SOCRATE: Che cos'è per noi la legge?
AMICO: Ma quale legge è oggetto della tua ricerca?
SOCRATE: Ma come? è possibile che una legge differisca da un'altra,
se
considerata sotto l'unico aspetto di essere legge? Esamina bene dunque
ciò che io mi trovo a domandarti. Saremmo infatti nella stessa
situazione qualora io tichiedessi che cos'è l'oro: se tu, così come
ora, mi domandassi di quale oro mai io parli, credo che tu non
porresti un giusto quesito, dal momento che l'oro non si differenzia
assolutamente in nulla dall'oro, né una pietra da un'altra, se
naturalmente si considerino l'oro in sé e la pietra in sé; e così
nemmeno una legge differisce da un'altra, ma tutte sono la medesima
realtà. Ogni legge infatti è legge allo stesso modo delle altre, non
l'una di più, l'altra di meno; dunque io ti chiedo proprio questo:
che cos'è la legge in genere? Se quindi hai pronta la risposta,
esponila.
AMICO: Che cos'altro mai potrebbe essere una legge, Socrate, se non ciò
che è stato stabilito?
SOCRATE: Ma come, per te il parlare coincide con le cose dette, o la
vista con ciò che si vede, o l'udito con quello che si sente?
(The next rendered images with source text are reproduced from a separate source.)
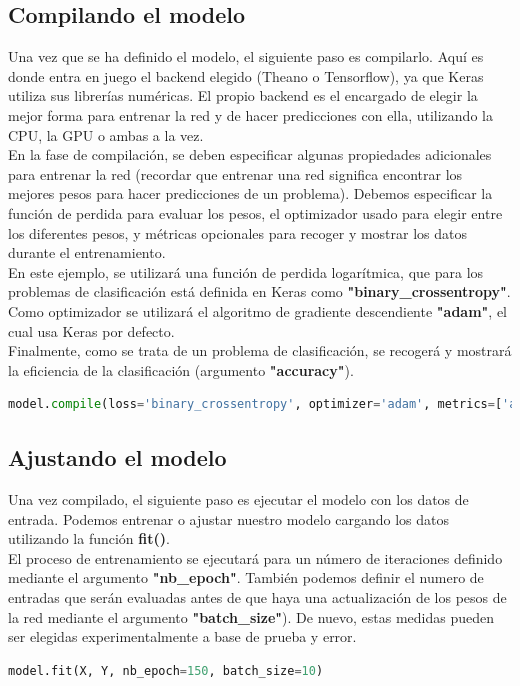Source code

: \subsection{Compilando el modelo}
Una vez que se ha definido el modelo, el siguiente paso es compilarlo. Aquí es donde entra en juego el backend elegido (Theano o Tensorflow), ya que Keras utiliza sus librerías numéricas. El propio backend es el encargado de elegir la mejor forma para entrenar la red y de hacer predicciones con ella, utilizando la CPU, la GPU o ambas a la vez.\\
En la fase de compilación, se deben especificar algunas propiedades adicionales para entrenar la red (recordar que entrenar una red significa encontrar los mejores pesos para hacer predicciones de un problema). Debemos especificar la función de perdida para evaluar los pesos, el optimizador usado para elegir entre los diferentes pesos, y métricas opcionales para recoger y mostrar los datos durante el entrenamiento.\\
En este ejemplo, se utilizará una función de perdida logarítmica, que para los problemas de clasificación está definida en Keras como \textbf{"binary\_crossentropy"}. Como optimizador se utilizará el algoritmo de gradiente descendiente \textbf{"adam"}, el cual usa Keras por defecto.\\
Finalmente, como se trata de un problema de clasificación, se recogerá y mostrará la eficiencia de la clasificación (argumento \textbf{"accuracy"}).

\begin{lstlisting}[language=Python]
model.compile(loss='binary_crossentropy', optimizer='adam', metrics=['accuracy'])
\end{lstlisting}

\subsection{Ajustando el modelo}
Una vez compilado, el siguiente paso es ejecutar el modelo con los datos de entrada. Podemos entrenar o ajustar nuestro modelo cargando los datos utilizando la función \textbf{fit()}.\\
El proceso de entrenamiento se ejecutará para un número de iteraciones definido mediante el argumento \textbf{"nb\_epoch"}. También podemos definir el numero de entradas que serán evaluadas antes de que haya una actualización de los pesos de la red mediante el argumento \textbf{"batch\_size"}). De nuevo, estas medidas pueden ser elegidas experimentalmente a base de prueba y error.
\begin{lstlisting}[language=Python]
model.fit(X, Y, nb_epoch=150, batch_size=10)
\end{lstlisting}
Oppure,
una cosa è il parlare e un'altra ciò che si dice; un conto la vista,
un altro ciò che si vede; un conto l'udito, un altro ciò che si ode,
e quindi una cosa è la legge, un'altra le regole stabilite? è così
o come sembra a te?
AMICO: Ora queste due realtà mi appaiono distinte.
SOCRATE: Dunque la legge non si identifica con le norme stabilite.
AMICO: Non mi pare.
SOCRATE: Allora che cosa mai può essere la legge? Esamineremo la
questione in questo modo. Se qualcuno ci domandasse relativamente a ciò
che si è detto proprio ora: «Poiché dite che ciò che si vede è
percepito dalla vista, qual è la natura di quest'ultima?».
Risponderemmo a costui che essa è quella percezione che attraverso
gli occhi rende manifesta la realtà; e se di nuovo ci domandasse: «Allora,
se con l'udito si sente ciò che si sente, che cos'è l'udito?». Gli
risponderemmo che èquella facoltà che attraverso le orecchie ci
rende percepibili i suoni. Allo stesso modo dunque, anche se ci
venisse chiesto: «Se le norme stabilite sono fissate dalla legge,
qual è l'essenza della legge? è una percezione oppure un atto
dimostrativo, come nel caso della scienza che dimostra ciò che
insegna; o ancora è una scoperta con cui si trova ciò che si trova,
simile alla medicina che scopre ciò che è salutare e ciò che
provoca malattia, o simile alla mantica che scopre, secondo quanto
dicono gli indovini, ciò che gli dèi hanno in animo? Infatti, come
credo, l'arte è per noi scoperta della realtà; o no?»
AMICO: Certamente.
SOCRATE: Dunque con quale di queste realtà in particolare noi
potremmo far coincidere la legge?
AMICO: A me sembra che la legge possa essere identificata con i
decreti e le deliberazioni. Del resto, chi potrebbe definirla in altro
modo? Cosicché, in definitiva, sembra, per quanto tu mi domandi, che
la legge sia un atto deliberativo dello Stato.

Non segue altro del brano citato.